Page 118 of Save Her from Me

Fire lit in my belly. After all her actions had done, and the grief her mother had given me, apparently not even Jackson filling them in on my situation had deterred them.

I wanted to answer and yell at her. Take out all my hurt and worry on an idiotic kid who’d earned a telling-off but didn’t deserve the amount of angst I was ready to unleash.

Nor did I want to scupper Effie’s business by outraging the parents she relied on for an income. I shook, glaring at the call until it rang off. Then I took several deep breaths, calming myself.

A text sounded.

I jumped to read it.

Bridgette: I know you’re ignoring my call. No one misses their phone ringing. Anyway, we’re still away, but my mother told me to apologise and to ask again if you could…

I stopped reading.

A shout came up across the hangar, someone calling something urgent to Raphael.

Ahead of me by a few paces, my brother stilled.

He spun around.

At his expression, my heart dropped. I stared at him. “What?”

“Ben’s office.”

He guided me inside and lifted his phone, dialling someone. “Ben, talk to us,” he said.

Our friend spoke over loudspeaker. “Can Ariel hear me?”

“I’m here. What’s happened?”

Already, I knew it wasn’t good. Had that twisting in my gut which preceded news that was liable to hurt.

I tensed for the impact.

“Jackson last reported in thirty minutes ago. We call out every ten. He’s been silent since.”

“What does that mean?” I burst out. “He missed the call? Why would that happen?”

Raphael strode to a laptop and activated it, tapping in a password to bring up a map, the same as the one Jackson had once shown me.

“I just made it to his last known location,” Ben continued.

On the screen, four pulses of light converged in the middle of the forest, miles away.

Raphael pointed at them, quietly identifying each.

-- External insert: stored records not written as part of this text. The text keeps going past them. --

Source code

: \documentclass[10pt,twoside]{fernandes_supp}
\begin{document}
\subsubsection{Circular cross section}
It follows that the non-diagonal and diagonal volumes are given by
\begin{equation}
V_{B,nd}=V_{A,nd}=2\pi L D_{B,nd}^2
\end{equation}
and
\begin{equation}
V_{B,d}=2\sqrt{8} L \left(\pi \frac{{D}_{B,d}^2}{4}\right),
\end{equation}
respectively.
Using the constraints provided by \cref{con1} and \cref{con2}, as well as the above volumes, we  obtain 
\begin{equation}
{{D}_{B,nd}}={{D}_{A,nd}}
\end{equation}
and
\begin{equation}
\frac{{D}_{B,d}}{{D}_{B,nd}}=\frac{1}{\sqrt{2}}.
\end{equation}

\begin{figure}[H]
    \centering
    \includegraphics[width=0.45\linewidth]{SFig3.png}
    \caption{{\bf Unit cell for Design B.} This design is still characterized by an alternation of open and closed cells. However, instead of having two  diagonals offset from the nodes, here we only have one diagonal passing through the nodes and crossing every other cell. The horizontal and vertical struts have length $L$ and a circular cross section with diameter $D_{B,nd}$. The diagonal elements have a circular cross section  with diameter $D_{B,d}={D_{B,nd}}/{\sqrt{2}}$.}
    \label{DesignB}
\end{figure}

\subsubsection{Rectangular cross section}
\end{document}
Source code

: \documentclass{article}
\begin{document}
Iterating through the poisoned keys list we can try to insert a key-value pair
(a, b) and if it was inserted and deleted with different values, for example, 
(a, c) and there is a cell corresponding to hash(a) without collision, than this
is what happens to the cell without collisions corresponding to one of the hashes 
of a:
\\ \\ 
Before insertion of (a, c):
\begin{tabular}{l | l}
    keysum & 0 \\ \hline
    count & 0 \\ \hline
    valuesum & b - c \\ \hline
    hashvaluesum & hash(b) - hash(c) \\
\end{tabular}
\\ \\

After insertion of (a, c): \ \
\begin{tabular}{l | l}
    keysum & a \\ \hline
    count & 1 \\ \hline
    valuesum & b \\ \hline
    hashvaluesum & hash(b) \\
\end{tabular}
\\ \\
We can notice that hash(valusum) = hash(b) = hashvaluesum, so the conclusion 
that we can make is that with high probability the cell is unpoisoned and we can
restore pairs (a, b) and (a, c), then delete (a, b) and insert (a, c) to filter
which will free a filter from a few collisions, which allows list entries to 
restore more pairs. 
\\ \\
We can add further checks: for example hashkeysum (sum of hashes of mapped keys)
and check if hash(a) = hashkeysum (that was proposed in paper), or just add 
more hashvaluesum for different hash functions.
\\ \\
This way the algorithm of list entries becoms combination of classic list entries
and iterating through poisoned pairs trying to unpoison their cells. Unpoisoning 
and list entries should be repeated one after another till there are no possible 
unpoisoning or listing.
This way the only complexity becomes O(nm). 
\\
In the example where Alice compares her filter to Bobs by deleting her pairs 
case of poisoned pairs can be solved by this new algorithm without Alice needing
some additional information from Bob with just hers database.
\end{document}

First, the two close together. “Jax and Ben.” Then the two further away. “Gordain and Valentine.”

“You’re right on top of him,” I said to Ben. “We’re looking at the map now. Your tracker is with his.”

“I found his phone discarded on the ground.”

Oh God, no.

“He’s gone?” I uttered.

“There are footprints leading away, though the snow is covering them rapidly. Valentine’s tracking them now.”

Another voice came in, Valentine’s. “I reached a lane. The prints lead to another car’s trail.”

I squinted, trying to work that out. “He got into another car? Left without telling anyone?”